A giant Asian food festival is launching this week in Toronto

AsialiciousTO is offering $10, $20 and $30 menus from nearly 200 restaurants in the city over the course of a month

Toronto’s popular Summerlicious prix fixe dining event paused his year due to COVID-19. It was an understandable precaution that unfortunately means struggling restaurants didn’t receive that big annual boost when they needed it more than ever.

But for Asian restaurants, which have been some of the hardest-hit businesses during the pandemic, there’s a new food festival in town: AsialiciousTO.

Running from September 11 to October 11, AsialiciousTO is a similar format to its seasonal ‘licious cousins. Hundreds of restaurants will put out special menus for $10, $20 or $30. There are already 180 restaurants available for browsing on the festival’s website, and there will eventually be more than 200.

AsialiciousTO was originally scheduled for Asian Heritage Month in May, but delayed due to the pandemic. It was clear restaurants needed the event though, says Benny Cheung, president of FACT (Federation of Asian-Canadians Toronto).

“We wanted to make a program to celebrate Asian cuisine and help local restaurants,” she says on the phone. “Local restaurants, especially Asian restaurants, have been hit hard economically. Hopefully this can help them recover.”

AsialiciousTO is a joint effort between FACT, the Chinatown BIA and Canada China Chamber of Commerce with full support from Scarborough city councillor Cynthia Lai and the city of Toronto.

It’s an important initiative for the city’s Asian restaurants, which were suffering even before the shutdown from Sinophobia and other anti-Asian sentiment spurred by the pandemic.

According to the festival, 30 per cent of people in the GTA boast some sort of Asian background. These restaurants contribute hugely to the city’s culture – uplifting these communities uplifts the whole city.

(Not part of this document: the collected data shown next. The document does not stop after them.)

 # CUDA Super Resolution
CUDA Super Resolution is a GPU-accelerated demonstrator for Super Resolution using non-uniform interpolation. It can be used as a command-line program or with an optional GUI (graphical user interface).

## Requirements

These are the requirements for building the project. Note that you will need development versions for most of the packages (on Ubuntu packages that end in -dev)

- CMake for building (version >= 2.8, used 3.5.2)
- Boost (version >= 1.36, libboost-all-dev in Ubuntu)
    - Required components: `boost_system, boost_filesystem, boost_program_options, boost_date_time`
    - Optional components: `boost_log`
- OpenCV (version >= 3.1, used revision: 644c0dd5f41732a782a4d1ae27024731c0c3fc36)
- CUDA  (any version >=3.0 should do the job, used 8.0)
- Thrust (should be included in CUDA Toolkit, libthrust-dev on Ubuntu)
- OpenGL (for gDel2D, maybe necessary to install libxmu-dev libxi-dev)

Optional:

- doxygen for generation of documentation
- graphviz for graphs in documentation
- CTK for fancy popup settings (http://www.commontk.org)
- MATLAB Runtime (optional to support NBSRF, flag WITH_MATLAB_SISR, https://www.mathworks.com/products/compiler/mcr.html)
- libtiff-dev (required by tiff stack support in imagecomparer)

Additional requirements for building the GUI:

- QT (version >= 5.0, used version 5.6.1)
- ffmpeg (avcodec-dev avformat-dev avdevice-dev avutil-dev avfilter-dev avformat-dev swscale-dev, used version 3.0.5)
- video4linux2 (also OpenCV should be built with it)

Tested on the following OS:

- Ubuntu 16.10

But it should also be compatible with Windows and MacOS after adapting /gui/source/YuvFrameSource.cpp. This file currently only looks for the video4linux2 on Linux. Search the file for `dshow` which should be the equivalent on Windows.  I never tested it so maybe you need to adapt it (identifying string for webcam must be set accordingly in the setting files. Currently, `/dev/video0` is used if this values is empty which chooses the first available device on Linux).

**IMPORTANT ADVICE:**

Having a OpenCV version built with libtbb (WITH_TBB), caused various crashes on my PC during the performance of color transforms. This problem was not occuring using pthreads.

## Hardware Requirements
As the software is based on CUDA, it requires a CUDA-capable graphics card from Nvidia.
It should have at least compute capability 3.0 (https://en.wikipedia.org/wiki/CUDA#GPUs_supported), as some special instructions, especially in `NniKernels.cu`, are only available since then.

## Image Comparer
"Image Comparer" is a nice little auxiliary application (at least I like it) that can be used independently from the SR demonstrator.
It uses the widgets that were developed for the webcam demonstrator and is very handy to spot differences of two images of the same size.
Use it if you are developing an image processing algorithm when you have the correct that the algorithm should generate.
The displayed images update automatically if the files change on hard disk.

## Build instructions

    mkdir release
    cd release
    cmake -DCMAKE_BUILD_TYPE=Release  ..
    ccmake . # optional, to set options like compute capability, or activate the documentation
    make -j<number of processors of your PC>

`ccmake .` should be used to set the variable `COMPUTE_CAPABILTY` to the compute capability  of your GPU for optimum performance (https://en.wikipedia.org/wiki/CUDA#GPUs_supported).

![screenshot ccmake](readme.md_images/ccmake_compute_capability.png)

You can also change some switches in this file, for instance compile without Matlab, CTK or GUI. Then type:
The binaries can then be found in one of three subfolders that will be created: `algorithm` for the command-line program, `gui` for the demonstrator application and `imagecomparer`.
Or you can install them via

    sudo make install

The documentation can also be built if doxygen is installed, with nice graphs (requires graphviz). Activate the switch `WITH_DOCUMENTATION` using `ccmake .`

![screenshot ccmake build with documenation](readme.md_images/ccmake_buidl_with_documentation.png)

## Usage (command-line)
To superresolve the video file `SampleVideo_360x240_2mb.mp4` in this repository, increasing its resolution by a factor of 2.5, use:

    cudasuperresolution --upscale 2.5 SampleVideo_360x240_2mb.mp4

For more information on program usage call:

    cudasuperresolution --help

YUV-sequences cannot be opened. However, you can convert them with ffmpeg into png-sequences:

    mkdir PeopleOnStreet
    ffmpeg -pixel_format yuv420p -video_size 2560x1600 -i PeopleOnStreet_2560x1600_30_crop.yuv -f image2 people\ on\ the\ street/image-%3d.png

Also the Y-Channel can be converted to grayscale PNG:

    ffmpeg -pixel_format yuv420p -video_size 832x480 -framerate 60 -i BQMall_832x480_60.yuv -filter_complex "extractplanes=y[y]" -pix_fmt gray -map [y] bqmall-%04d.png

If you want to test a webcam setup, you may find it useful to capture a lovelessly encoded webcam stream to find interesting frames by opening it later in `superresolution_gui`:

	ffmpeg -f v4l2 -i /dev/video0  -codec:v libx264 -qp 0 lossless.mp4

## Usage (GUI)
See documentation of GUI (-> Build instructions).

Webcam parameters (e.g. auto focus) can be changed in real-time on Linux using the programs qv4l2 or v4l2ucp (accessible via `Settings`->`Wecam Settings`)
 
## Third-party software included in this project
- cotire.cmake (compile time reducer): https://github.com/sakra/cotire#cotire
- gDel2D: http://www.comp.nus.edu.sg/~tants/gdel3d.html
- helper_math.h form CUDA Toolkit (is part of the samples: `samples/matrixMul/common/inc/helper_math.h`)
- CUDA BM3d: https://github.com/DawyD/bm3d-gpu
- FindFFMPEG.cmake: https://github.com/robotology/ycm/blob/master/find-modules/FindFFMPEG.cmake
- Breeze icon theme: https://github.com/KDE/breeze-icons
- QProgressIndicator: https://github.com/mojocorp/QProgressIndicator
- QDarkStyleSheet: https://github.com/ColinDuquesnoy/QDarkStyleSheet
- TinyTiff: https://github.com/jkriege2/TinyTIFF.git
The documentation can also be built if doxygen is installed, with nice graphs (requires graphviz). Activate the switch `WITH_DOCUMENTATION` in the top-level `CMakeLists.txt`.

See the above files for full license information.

“There is a proverb in Chinese that says, ‘Where many help to gather wood, the flames rise high,'” says Lai. “This event will show how much power we have when we all stand together as a community.”

Unlike Summerlicious and Winterlicious, the event will have takeout and delivery options in addition to dine-in. Chowbus, an Asian food delivery app that launched in Toronto in July, is the exclusive delivery app.

The festival dropped registration fees to let as many restaurants participate as possible, and an impressive list came together in just a month and a half. You can find various Chinese cuisines, bubble tea shops, ramen, dim sum, sushi restaurants, poke bowls, dessert places, Filipino food, Taiwanese fried chicken, izakayas and more.

The event is launching from September 11-13 with the Asialicious Carnival at Woodside Square in Scarborough. It’s a drive-in event with movie screenings, performances, food and a tribute to frontline workers. The whole event will also be livestreamed on Facebook.

You’ll probably want to order dinner while you watch.